European stock indices slipped on Wednesday, meanwhile the American ones barely changed, according to trade results. The US foreign trade deficit in June fell 7% to a 5-month low and amounted to -$41.5 billion.

This is far better than the preliminary forecasts. Reduced oil imports contributed to such a result, the imports fell to its 3,5-year low to $27.5 billion. Now the US GDP growth forecast for the second quarter may be revised upward. It may amount to +4.2%, according to JPMorgan Chase. However, the market reaction on the American positive macroeconomic data appeared to be weak amid the Ukraine political tension aggravation. Russia banned the supply of a range of goods from Western countries in response to the previously imposed economic sanctions. The volume of trading on the US stock exchanges was 6% lower than the 5-day average, and amounted to 6.4 billion of stocks. The data on American labor market for this week is to be released today at 12-30 CET. The preliminary forecast proves to be moderately positive. However, futures on American stock indices are still “in the red” now.

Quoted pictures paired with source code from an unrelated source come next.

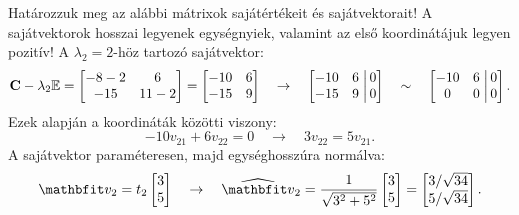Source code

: \begin{exercise}{%
    Határozzuk meg az alábbi mátrixok sajátértékeit és sajátvektorait!
    A sajátvektorok hosszai legyenek egységnyiek, valamint az első koordinátájuk
    legyen pozitív!
  }
{  A $\lambda_2 = 2$-höz tartozó sajátvektor:
  \[
    \mathbf{C} - \lambda_2 {\mathbb{E}} = \begin{bmatrix}
      -8 - 2 & 6      \\
      -15    & 11 - 2
    \end{bmatrix} = \begin{bmatrix}
      -10 & 6 \\
      -15 & 9
    \end{bmatrix}
    \quad \rightarrow \quad
    \left[\begin{matrix}
        -10 & 6 \\
        -15 & 9
      \end{matrix}\right.\left|\begin{matrix}
        \,0 \\ \,0
      \end{matrix}\right]
    \quad \sim \quad
    \left[\begin{matrix}
        -10 & 6 \\
        0   & 0
      \end{matrix}\right.\left|\begin{matrix}
        \,0 \\ \,0
      \end{matrix}\right]
    \text{.}
  \]
  Ezek alapján a koordináták közötti viszony:
  \[
    -10v_{21} + 6v_{22} = 0
    \quad \rightarrow \quad
    3v_{22} = 5v_{21}
    \text{.}
  \]
  A sajátvektor paraméteresen, majd egységhosszúra normálva:
  \[
    \rvec v_2 = t_2 \begin{bmatrix}
      3 \\ 5
    \end{bmatrix}
    \quad
    \rightarrow
    \quad
    \uvec v_2 = \frac{1}{\sqrt{3^2 + 5^2}}\begin{bmatrix}
      3 \\ 5
    \end{bmatrix} = \begin{bmatrix}
      3 / \sqrt{34} \\
      5 / \sqrt{34}
    \end{bmatrix}
    \text{.}
  \]
  }
\end{exercise}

European stocks continue the falling today. As we have already mentioned, the Ukraine crisis can be considered as a more negative factor for the EU than for the U.S. The data on German industrial output in June came out in the morning. It is logical that it appeared to be negative after the weak data on factory orders was released yesterday. The ECB meeting will take place today at 11-45 CET. The current low level of the discount rates will be maintained, according to forecasts. The ECB President Mario Draghi is to give a speech at 12-30 CET. Market participants expect him to announce the existence of the negative European economy trends and the need for its further monetary incentive. For this reason, the Euro rate is also decreasing today. This movement is confirmed by the debt market rate. The yield of the American 10-year government bond fell to 2.46%, and the German slipped to 1.08%. In the long term, a difference in yields is justified by significantly higher inflation in the United States compared to the EU. Let us note that the P/E ratio (stock price/ annual earnings per share) of Stoxx Europe 600 amounts to 14.9. S&P 500 is 16.1, and MSCI Asia Pacific makes 13.4. It is generally considered that the lower the P/E ratio is, the more there is a potential for the quotes growth. Moreover, the average level of this index amounts to 12. Higher values of P/E ratio emerge when investors expect a substantial increase in corporate profits.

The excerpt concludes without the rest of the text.